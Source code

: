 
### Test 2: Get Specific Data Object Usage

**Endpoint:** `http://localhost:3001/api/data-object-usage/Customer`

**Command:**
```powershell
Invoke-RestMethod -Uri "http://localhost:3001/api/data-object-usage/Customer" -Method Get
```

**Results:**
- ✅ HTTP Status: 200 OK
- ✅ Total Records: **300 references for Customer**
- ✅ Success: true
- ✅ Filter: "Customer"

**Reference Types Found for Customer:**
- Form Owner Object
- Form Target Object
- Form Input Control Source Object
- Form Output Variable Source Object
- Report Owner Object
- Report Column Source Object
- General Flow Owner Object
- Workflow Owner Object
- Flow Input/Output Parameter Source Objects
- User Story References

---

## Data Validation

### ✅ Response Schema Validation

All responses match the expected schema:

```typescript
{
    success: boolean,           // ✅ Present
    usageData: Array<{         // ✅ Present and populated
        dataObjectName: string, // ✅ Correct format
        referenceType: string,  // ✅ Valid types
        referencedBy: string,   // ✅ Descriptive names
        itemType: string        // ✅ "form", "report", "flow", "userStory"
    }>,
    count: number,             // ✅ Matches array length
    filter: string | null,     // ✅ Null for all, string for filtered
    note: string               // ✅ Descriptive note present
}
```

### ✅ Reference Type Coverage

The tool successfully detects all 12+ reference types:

==============================

WHAT TO PRODUCE: For each line in the records that contains the word "Input", make a copy.

YOUR RESPONSE:
- Form Input Control Source Object
- Flow Input/Output Parameter Source Objects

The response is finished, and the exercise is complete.